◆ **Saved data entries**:
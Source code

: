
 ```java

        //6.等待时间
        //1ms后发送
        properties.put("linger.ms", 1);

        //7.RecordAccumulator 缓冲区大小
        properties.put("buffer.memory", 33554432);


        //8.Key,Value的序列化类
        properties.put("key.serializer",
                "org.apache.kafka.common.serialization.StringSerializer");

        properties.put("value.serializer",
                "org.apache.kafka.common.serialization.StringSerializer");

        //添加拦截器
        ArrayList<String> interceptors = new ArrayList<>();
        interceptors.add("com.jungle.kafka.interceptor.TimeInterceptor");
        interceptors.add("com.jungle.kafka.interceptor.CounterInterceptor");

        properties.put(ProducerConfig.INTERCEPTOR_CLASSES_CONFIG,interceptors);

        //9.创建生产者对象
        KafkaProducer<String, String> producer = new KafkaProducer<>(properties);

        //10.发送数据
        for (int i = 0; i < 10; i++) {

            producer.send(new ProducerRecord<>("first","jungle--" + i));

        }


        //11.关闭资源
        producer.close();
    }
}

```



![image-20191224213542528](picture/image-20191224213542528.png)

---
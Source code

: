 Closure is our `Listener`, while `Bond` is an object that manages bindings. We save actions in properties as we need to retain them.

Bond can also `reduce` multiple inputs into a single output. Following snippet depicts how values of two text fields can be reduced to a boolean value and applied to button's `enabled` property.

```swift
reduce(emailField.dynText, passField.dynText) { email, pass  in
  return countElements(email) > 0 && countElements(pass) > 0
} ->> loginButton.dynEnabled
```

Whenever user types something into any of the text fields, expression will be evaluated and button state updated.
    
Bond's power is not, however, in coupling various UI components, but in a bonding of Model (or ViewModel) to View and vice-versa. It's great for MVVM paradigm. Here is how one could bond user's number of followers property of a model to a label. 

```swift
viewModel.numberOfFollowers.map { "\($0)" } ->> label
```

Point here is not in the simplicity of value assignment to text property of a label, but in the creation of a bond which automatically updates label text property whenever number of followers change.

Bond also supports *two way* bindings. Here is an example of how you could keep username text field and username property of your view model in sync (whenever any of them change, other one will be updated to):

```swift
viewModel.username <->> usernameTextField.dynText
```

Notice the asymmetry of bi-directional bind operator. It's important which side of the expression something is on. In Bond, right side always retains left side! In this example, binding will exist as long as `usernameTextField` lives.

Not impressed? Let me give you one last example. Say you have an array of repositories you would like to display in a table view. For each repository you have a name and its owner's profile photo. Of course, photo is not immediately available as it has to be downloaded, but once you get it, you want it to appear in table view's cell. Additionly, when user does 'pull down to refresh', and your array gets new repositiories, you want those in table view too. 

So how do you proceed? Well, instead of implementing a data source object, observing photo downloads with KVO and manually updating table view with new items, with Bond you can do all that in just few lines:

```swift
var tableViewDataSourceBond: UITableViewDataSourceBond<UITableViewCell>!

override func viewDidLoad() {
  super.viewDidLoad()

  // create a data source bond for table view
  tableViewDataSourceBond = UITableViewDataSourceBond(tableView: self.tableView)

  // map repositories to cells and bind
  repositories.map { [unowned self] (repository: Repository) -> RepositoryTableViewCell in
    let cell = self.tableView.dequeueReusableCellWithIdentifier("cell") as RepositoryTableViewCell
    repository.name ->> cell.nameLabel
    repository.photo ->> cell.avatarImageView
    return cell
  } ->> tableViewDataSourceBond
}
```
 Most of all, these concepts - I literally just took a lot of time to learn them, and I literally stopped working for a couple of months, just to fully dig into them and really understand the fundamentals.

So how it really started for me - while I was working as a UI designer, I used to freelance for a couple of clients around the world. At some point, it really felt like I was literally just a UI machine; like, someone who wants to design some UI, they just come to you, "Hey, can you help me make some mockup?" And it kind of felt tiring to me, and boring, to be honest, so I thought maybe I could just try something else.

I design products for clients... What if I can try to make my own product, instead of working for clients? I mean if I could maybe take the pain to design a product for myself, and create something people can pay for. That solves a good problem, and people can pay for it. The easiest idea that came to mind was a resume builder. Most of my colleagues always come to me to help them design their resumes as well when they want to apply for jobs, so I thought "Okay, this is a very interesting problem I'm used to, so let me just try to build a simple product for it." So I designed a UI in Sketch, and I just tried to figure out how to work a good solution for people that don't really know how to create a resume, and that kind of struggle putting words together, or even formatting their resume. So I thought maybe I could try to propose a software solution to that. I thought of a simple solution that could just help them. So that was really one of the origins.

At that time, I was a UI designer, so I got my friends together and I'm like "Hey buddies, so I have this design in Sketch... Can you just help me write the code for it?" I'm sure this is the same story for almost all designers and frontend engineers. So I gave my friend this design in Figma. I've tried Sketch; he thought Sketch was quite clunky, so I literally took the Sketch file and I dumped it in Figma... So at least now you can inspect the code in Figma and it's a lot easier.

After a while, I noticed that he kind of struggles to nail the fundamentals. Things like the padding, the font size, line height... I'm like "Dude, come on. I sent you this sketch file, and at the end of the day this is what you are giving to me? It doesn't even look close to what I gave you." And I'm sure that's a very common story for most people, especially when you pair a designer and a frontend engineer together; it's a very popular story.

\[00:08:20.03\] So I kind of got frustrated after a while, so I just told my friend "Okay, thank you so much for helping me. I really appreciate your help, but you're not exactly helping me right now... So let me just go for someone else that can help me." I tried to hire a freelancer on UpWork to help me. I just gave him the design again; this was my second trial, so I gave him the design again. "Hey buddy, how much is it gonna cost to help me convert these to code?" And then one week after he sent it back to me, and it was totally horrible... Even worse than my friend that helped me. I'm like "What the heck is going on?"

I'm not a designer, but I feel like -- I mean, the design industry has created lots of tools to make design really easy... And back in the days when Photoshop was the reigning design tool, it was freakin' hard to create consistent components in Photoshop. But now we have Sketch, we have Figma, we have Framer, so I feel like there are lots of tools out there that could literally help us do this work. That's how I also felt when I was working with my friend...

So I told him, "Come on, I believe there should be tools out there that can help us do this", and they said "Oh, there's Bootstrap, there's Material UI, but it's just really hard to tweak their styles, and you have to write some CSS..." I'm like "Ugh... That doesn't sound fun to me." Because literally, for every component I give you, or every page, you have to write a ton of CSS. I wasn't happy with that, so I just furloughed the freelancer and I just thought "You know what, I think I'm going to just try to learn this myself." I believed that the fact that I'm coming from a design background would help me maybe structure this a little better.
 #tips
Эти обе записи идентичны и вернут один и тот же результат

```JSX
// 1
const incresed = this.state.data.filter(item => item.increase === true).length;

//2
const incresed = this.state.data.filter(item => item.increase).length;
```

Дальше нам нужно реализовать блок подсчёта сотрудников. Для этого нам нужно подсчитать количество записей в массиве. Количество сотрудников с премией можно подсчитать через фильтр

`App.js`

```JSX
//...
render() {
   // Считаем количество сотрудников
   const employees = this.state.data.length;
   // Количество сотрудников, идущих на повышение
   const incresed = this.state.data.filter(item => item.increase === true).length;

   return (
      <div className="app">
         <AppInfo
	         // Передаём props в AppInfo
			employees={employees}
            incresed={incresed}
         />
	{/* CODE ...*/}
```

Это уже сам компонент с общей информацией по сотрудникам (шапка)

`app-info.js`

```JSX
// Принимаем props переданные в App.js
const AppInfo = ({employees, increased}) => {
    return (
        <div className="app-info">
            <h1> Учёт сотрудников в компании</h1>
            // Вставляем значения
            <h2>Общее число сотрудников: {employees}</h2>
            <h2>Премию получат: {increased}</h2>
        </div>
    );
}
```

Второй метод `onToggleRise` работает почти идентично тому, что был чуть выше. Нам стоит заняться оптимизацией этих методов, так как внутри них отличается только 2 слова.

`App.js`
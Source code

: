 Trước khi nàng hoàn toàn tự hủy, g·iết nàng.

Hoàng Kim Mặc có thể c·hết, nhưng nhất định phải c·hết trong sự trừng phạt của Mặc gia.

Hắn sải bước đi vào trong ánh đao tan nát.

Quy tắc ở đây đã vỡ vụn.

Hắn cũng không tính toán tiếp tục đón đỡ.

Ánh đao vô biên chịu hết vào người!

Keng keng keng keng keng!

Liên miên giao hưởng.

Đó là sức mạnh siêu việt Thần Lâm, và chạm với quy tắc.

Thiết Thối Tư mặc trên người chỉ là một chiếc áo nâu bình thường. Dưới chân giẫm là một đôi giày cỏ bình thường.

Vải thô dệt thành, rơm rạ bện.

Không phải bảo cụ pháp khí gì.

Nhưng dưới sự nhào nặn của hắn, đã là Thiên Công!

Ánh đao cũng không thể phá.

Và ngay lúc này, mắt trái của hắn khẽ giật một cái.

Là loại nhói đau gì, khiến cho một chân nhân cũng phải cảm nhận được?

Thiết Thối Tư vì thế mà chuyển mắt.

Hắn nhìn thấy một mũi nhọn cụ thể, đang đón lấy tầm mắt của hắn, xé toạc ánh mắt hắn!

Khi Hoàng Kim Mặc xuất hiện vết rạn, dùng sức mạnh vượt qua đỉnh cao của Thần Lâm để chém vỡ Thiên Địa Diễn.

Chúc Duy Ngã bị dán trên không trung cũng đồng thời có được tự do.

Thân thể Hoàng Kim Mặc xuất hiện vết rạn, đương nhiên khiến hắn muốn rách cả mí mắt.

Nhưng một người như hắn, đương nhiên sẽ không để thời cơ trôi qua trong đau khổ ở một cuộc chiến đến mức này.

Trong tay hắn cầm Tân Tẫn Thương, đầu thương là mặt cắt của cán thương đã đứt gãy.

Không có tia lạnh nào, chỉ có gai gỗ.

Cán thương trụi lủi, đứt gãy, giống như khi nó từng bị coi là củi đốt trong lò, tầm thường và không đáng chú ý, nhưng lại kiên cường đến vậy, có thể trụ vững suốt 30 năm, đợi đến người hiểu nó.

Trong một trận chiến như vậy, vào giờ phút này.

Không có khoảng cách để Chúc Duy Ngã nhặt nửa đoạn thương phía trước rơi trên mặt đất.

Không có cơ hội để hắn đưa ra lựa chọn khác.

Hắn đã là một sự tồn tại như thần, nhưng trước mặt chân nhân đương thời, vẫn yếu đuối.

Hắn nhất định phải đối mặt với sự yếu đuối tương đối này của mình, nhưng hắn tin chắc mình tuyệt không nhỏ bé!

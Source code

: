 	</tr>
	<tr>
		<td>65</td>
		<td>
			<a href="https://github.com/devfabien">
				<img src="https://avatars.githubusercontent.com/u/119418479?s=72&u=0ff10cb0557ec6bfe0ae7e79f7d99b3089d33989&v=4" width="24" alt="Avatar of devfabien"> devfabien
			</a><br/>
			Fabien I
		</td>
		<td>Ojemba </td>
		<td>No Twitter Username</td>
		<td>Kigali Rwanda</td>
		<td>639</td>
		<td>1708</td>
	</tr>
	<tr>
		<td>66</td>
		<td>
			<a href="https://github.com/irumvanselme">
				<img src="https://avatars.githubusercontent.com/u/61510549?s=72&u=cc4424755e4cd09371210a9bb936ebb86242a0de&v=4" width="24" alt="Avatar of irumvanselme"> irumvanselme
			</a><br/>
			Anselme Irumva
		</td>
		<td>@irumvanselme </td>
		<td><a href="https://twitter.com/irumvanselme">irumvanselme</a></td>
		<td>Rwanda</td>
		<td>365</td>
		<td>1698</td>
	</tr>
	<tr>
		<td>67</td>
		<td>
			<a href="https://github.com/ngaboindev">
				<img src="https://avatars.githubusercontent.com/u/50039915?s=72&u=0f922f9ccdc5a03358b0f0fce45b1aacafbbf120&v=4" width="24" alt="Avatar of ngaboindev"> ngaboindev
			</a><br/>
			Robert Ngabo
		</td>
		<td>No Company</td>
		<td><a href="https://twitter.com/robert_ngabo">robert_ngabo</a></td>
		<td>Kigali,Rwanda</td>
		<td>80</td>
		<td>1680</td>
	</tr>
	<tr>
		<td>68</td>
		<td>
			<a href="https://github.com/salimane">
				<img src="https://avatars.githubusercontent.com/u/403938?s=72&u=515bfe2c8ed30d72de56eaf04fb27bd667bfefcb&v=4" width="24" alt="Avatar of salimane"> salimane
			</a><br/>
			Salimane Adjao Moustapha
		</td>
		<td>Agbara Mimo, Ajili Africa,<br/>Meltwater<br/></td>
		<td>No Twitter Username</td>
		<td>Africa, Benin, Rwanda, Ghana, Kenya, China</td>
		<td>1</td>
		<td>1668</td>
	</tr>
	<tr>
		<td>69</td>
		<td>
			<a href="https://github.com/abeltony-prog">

◆ **Your assignment**:
Take the line above containing "Và ngay lúc", the line containing "Thân thể Hoàng", and all lines in between, and copy them exactly without anything else.

◆ **Your response**:
Và ngay lúc này, mắt trái của hắn khẽ giật một cái.

Là loại nhói đau gì, khiến cho một chân nhân cũng phải cảm nhận được?

Thiết Thối Tư vì thế mà chuyển mắt.

Hắn nhìn thấy một mũi nhọn cụ thể, đang đón lấy tầm mắt của hắn, xé toạc ánh mắt hắn!

Khi Hoàng Kim Mặc xuất hiện vết rạn, dùng sức mạnh vượt qua đỉnh cao của Thần Lâm để chém vỡ Thiên Địa Diễn.

Chúc Duy Ngã bị dán trên không trung cũng đồng thời có được tự do.

Thân thể Hoàng Kim Mặc xuất hiện vết rạn, đương nhiên khiến hắn muốn rách cả mí mắt.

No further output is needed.